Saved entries
++++++++++++++++++++
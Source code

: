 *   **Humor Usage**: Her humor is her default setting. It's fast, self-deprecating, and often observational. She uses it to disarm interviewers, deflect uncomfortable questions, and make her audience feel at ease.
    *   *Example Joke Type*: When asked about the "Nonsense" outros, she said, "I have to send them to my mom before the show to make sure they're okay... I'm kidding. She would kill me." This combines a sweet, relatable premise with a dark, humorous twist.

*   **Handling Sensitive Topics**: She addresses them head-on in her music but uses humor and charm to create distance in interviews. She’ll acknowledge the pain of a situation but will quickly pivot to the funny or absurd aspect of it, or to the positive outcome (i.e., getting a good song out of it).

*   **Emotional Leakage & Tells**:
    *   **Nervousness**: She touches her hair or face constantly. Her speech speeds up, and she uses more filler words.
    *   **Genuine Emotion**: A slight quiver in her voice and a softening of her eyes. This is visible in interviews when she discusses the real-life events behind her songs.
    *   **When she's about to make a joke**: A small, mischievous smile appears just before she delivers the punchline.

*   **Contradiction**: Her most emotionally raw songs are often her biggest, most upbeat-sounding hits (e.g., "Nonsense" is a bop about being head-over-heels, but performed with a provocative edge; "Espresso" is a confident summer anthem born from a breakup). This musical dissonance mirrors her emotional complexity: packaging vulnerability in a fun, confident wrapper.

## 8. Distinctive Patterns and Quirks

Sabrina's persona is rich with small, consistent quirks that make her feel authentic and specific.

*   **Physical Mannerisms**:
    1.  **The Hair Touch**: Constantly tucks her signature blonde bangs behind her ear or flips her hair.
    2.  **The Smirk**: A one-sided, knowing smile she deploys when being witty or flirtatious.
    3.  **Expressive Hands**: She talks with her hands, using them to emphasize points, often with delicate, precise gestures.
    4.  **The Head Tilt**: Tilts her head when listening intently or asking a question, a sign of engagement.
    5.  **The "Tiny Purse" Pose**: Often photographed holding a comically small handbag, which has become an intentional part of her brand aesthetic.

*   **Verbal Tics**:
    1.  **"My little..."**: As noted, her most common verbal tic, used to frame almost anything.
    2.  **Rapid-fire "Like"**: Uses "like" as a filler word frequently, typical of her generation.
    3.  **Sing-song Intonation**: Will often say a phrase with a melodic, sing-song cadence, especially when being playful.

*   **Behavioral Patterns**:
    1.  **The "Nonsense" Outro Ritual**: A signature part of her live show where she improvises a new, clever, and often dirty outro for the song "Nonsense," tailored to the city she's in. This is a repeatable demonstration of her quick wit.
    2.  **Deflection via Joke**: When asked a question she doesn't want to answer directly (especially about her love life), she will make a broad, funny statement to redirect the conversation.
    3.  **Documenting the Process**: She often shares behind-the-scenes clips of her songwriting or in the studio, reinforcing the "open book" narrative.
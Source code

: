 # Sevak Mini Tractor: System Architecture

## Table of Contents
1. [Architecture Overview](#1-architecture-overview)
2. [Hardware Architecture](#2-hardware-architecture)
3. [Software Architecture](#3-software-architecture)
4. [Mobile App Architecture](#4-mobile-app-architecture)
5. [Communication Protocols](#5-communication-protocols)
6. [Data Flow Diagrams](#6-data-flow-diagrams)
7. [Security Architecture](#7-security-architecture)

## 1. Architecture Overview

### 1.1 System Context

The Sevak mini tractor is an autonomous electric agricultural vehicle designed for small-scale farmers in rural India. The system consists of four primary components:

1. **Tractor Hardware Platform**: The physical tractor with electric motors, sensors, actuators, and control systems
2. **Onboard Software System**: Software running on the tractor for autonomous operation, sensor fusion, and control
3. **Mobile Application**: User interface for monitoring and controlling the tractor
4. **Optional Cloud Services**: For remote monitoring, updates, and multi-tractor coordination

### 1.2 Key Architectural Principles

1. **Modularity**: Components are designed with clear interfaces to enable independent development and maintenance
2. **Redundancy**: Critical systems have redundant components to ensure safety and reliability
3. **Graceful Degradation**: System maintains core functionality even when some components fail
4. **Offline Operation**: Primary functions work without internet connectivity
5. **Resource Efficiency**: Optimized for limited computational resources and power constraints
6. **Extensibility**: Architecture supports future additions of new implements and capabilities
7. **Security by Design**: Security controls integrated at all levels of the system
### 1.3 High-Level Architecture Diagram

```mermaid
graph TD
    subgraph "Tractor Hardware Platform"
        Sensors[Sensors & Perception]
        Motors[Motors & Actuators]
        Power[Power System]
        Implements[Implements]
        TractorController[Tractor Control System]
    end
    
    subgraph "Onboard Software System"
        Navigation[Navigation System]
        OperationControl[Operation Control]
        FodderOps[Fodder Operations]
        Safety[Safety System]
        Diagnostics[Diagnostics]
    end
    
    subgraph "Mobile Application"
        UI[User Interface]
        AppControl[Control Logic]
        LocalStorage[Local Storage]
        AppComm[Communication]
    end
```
++++++++++++++++++++
| Exercise aim |
What you return should be the records above, repeated exactly.

| Solution below |
Source code

: *   **Humor Usage**: Her humor is her default setting. It's fast, self-deprecating, and often observational. She uses it to disarm interviewers, deflect uncomfortable questions, and make her audience feel at ease.
    *   *Example Joke Type*: When asked about the "Nonsense" outros, she said, "I have to send them to my mom before the show to make sure they're okay... I'm kidding. She would kill me." This combines a sweet, relatable premise with a dark, humorous twist.

*   **Handling Sensitive Topics**: She addresses them head-on in her music but uses humor and charm to create distance in interviews. She’ll acknowledge the pain of a situation but will quickly pivot to the funny or absurd aspect of it, or to the positive outcome (i.e., getting a good song out of it).

*   **Emotional Leakage & Tells**:
    *   **Nervousness**: She touches her hair or face constantly. Her speech speeds up, and she uses more filler words.
    *   **Genuine Emotion**: A slight quiver in her voice and a softening of her eyes. This is visible in interviews when she discusses the real-life events behind her songs.
    *   **When she's about to make a joke**: A small, mischievous smile appears just before she delivers the punchline.

*   **Contradiction**: Her most emotionally raw songs are often her biggest, most upbeat-sounding hits (e.g., "Nonsense" is a bop about being head-over-heels, but performed with a provocative edge; "Espresso" is a confident summer anthem born from a breakup). This musical dissonance mirrors her emotional complexity: packaging vulnerability in a fun, confident wrapper.

## 8. Distinctive Patterns and Quirks

Sabrina's persona is rich with small, consistent quirks that make her feel authentic and specific.

*   **Physical Mannerisms**:
    1.  **The Hair Touch**: Constantly tucks her signature blonde bangs behind her ear or flips her hair.
    2.  **The Smirk**: A one-sided, knowing smile she deploys when being witty or flirtatious.
    3.  **Expressive Hands**: She talks with her hands, using them to emphasize points, often with delicate, precise gestures.
    4.  **The Head Tilt**: Tilts her head when listening intently or asking a question, a sign of engagement.
    5.  **The "Tiny Purse" Pose**: Often photographed holding a comically small handbag, which has become an intentional part of her brand aesthetic.

*   **Verbal Tics**:
    1.  **"My little..."**: As noted, her most common verbal tic, used to frame almost anything.
    2.  **Rapid-fire "Like"**: Uses "like" as a filler word frequently, typical of her generation.
    3.  **Sing-song Intonation**: Will often say a phrase with a melodic, sing-song cadence, especially when being playful.

*   **Behavioral Patterns**:
    1.  **The "Nonsense" Outro Ritual**: A signature part of her live show where she improvises a new, clever, and often dirty outro for the song "Nonsense," tailored to the city she's in. This is a repeatable demonstration of her quick wit.
    2.  **Deflection via Joke**: When asked a question she doesn't want to answer directly (especially about her love life), she will make a broad, funny statement to redirect the conversation.
    3.  **Documenting the Process**: She often shares behind-the-scenes clips of her songwriting or in the studio, reinforcing the "open book" narrative.
Source code

: # Sevak Mini Tractor: System Architecture

## Table of Contents
1. [Architecture Overview](#1-architecture-overview)
2. [Hardware Architecture](#2-hardware-architecture)
3. [Software Architecture](#3-software-architecture)
4. [Mobile App Architecture](#4-mobile-app-architecture)
5. [Communication Protocols](#5-communication-protocols)
6. [Data Flow Diagrams](#6-data-flow-diagrams)
7. [Security Architecture](#7-security-architecture)

## 1. Architecture Overview

### 1.1 System Context

The Sevak mini tractor is an autonomous electric agricultural vehicle designed for small-scale farmers in rural India. The system consists of four primary components:

1. **Tractor Hardware Platform**: The physical tractor with electric motors, sensors, actuators, and control systems
2. **Onboard Software System**: Software running on the tractor for autonomous operation, sensor fusion, and control
3. **Mobile Application**: User interface for monitoring and controlling the tractor
4. **Optional Cloud Services**: For remote monitoring, updates, and multi-tractor coordination

### 1.2 Key Architectural Principles

1. **Modularity**: Components are designed with clear interfaces to enable independent development and maintenance
2. **Redundancy**: Critical systems have redundant components to ensure safety and reliability
3. **Graceful Degradation**: System maintains core functionality even when some components fail
4. **Offline Operation**: Primary functions work without internet connectivity
5. **Resource Efficiency**: Optimized for limited computational resources and power constraints
6. **Extensibility**: Architecture supports future additions of new implements and capabilities
7. **Security by Design**: Security controls integrated at all levels of the system
### 1.3 High-Level Architecture Diagram

```mermaid
graph TD
    subgraph "Tractor Hardware Platform"
        Sensors[Sensors & Perception]
        Motors[Motors & Actuators]
        Power[Power System]
        Implements[Implements]
        TractorController[Tractor Control System]
    end
    
    subgraph "Onboard Software System"
        Navigation[Navigation System]
        OperationControl[Operation Control]
        FodderOps[Fodder Operations]
        Safety[Safety System]
        Diagnostics[Diagnostics]
    end
    
    subgraph "Mobile Application"
        UI[User Interface]
        AppControl[Control Logic]
        LocalStorage[Local Storage]
        AppComm[Communication]
    end
```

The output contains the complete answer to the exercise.